Exercise: Skip the pictures, please, and write out exactly the lines from the opening of the data through the line containing "## Possible Solution".

- - -

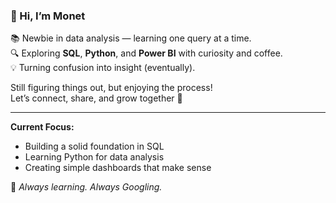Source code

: ### 👋 Hi, I’m Monet

📚 Newbie in data analysis — learning one query at a time.  
🔍 Exploring **SQL**, **Python**, and **Power BI** with curiosity and coffee.  
💡 Turning confusion into insight (eventually).

Still figuring things out, but enjoying the process!  
Let’s connect, share, and grow together 🚀

---

**Current Focus:**
- Building a solid foundation in SQL
- Learning Python for data analysis
- Creating simple dashboards that make sense

🧠 *Always learning. Always Googling.*

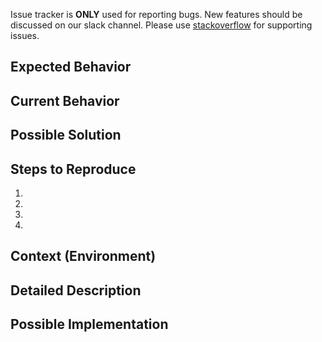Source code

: Issue tracker is **ONLY** used for reporting bugs. New features should be discussed on our slack channel. Please use [stackoverflow](https://stackoverflow.com) for supporting issues.
<!--- Provide a general summary of the issue in the Title above -->
## Expected Behavior
<!--- Tell us what should happen -->
## Current Behavior
<!--- Tell us what happens instead of the expected behavior -->
## Possible Solution
<!--- Not obligatory, but suggest a fix/reason for the bug, -->
## Steps to Reproduce
<!--- Provide a link to a live example, or an unambiguous set of steps to -->
<!--- reproduce this bug. Include code to reproduce, if relevant -->
1.
2.
3.
4.
## Context (Environment)
<!--- How has this issue affected you? What are you trying to accomplish? -->
<!--- Providing context helps us come up with a solution that is most useful in the real world -->
<!--- Provide a general summary of the issue in the Title above -->
## Detailed Description
<!--- Provide a detailed description of the change or addition you are proposing -->
## Possible Implementation
<!--- Not obligatory, but suggest an idea for implementing addition or change -->
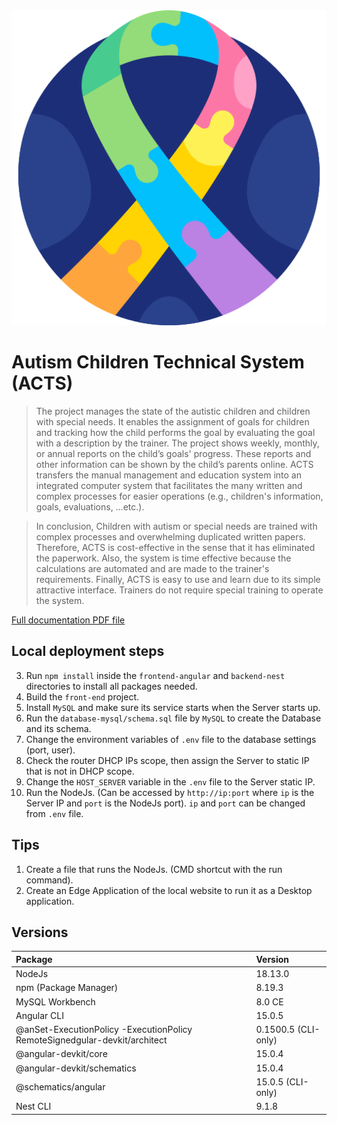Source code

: <div align="center"><img src="./frontend-angular/src/assets/img/logo.png" \></div>


# Autism Children Technical System (ACTS)

> The project manages the state of the autistic children and children with special needs. It enables the assignment of goals for children and tracking how the child performs the goal by evaluating the goal with a description by the trainer. The project shows weekly, monthly, or annual reports on the child’s goals' progress. These reports and other information can be shown by the child’s parents online. ACTS transfers the manual management and education system into an integrated computer system that facilitates the many written and complex processes for easier operations (e.g., children's information, goals, evaluations, …etc.).

> In conclusion, Children with autism or special needs are trained with complex processes and overwhelming duplicated written papers. Therefore, ACTS is cost-effective in the sense that it has eliminated the paperwork. Also, the system is time effective because the calculations are automated and are made to the trainer's requirements. Finally, ACTS is easy to use and learn due to its simple attractive interface. Trainers do not require special training to operate the system.


[Full documentation PDF file](./documentation/Final%20Report%2007-06-2023.pdf)





## **Local deployment steps**
3. Run `npm install` inside the `frontend-angular` and `backend-nest` directories to install all packages needed.
1. Build the `front-end` project.
4. Install `MySQL` and make sure its service starts when the Server starts up.
5. Run the `database-mysql/schema.sql` file by `MySQL` to create the Database and its schema.
6. Change the environment variables of `.env` file to the database settings (port, user).
7. Check the router DHCP IPs scope, then assign the Server to static IP that is not in DHCP scope.
8. Change the `HOST_SERVER` variable in the `.env` file to the Server static IP.
9. Run the NodeJs. (Can be accessed by `http://ip:port` where `ip` is the Server IP and `port` is the NodeJs port). `ip` and `port` can be changed from `.env` file.


## **Tips**
1. Create a file that runs the NodeJs. (CMD shortcut with the run command).
2. Create an Edge Application of the local website to run it as a Desktop application.



## **Versions**

  Package | Version
  :--- | :---
  NodeJs | 18.13.0
  npm (Package Manager) | 8.19.3
  MySQL Workbench | 8.0 CE
  Angular CLI | 15.0.5
  @anSet-ExecutionPolicy -ExecutionPolicy RemoteSignedgular-devkit/architect | 0.1500.5 (CLI-only)
  @angular-devkit/core | 15.0.4
  @angular-devkit/schematics | 15.0.4
  @schematics/angular | 15.0.5 (CLI-only)
  Nest CLI | 9.1.8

- - -

Answer to this exercise:
Source code

: ### 👋 Hi, I’m Monet

📚 Newbie in data analysis — learning one query at a time.  
🔍 Exploring **SQL**, **Python**, and **Power BI** with curiosity and coffee.  
💡 Turning confusion into insight (eventually).

Still figuring things out, but enjoying the process!  
Let’s connect, share, and grow together 🚀

---

**Current Focus:**
- Building a solid foundation in SQL
- Learning Python for data analysis
- Creating simple dashboards that make sense

🧠 *Always learning. Always Googling.*

Source code

: Issue tracker is **ONLY** used for reporting bugs. New features should be discussed on our slack channel. Please use [stackoverflow](https://stackoverflow.com) for supporting issues.
<!--- Provide a general summary of the issue in the Title above -->
## Expected Behavior
<!--- Tell us what should happen -->
## Current Behavior
<!--- Tell us what happens instead of the expected behavior -->
## Possible Solution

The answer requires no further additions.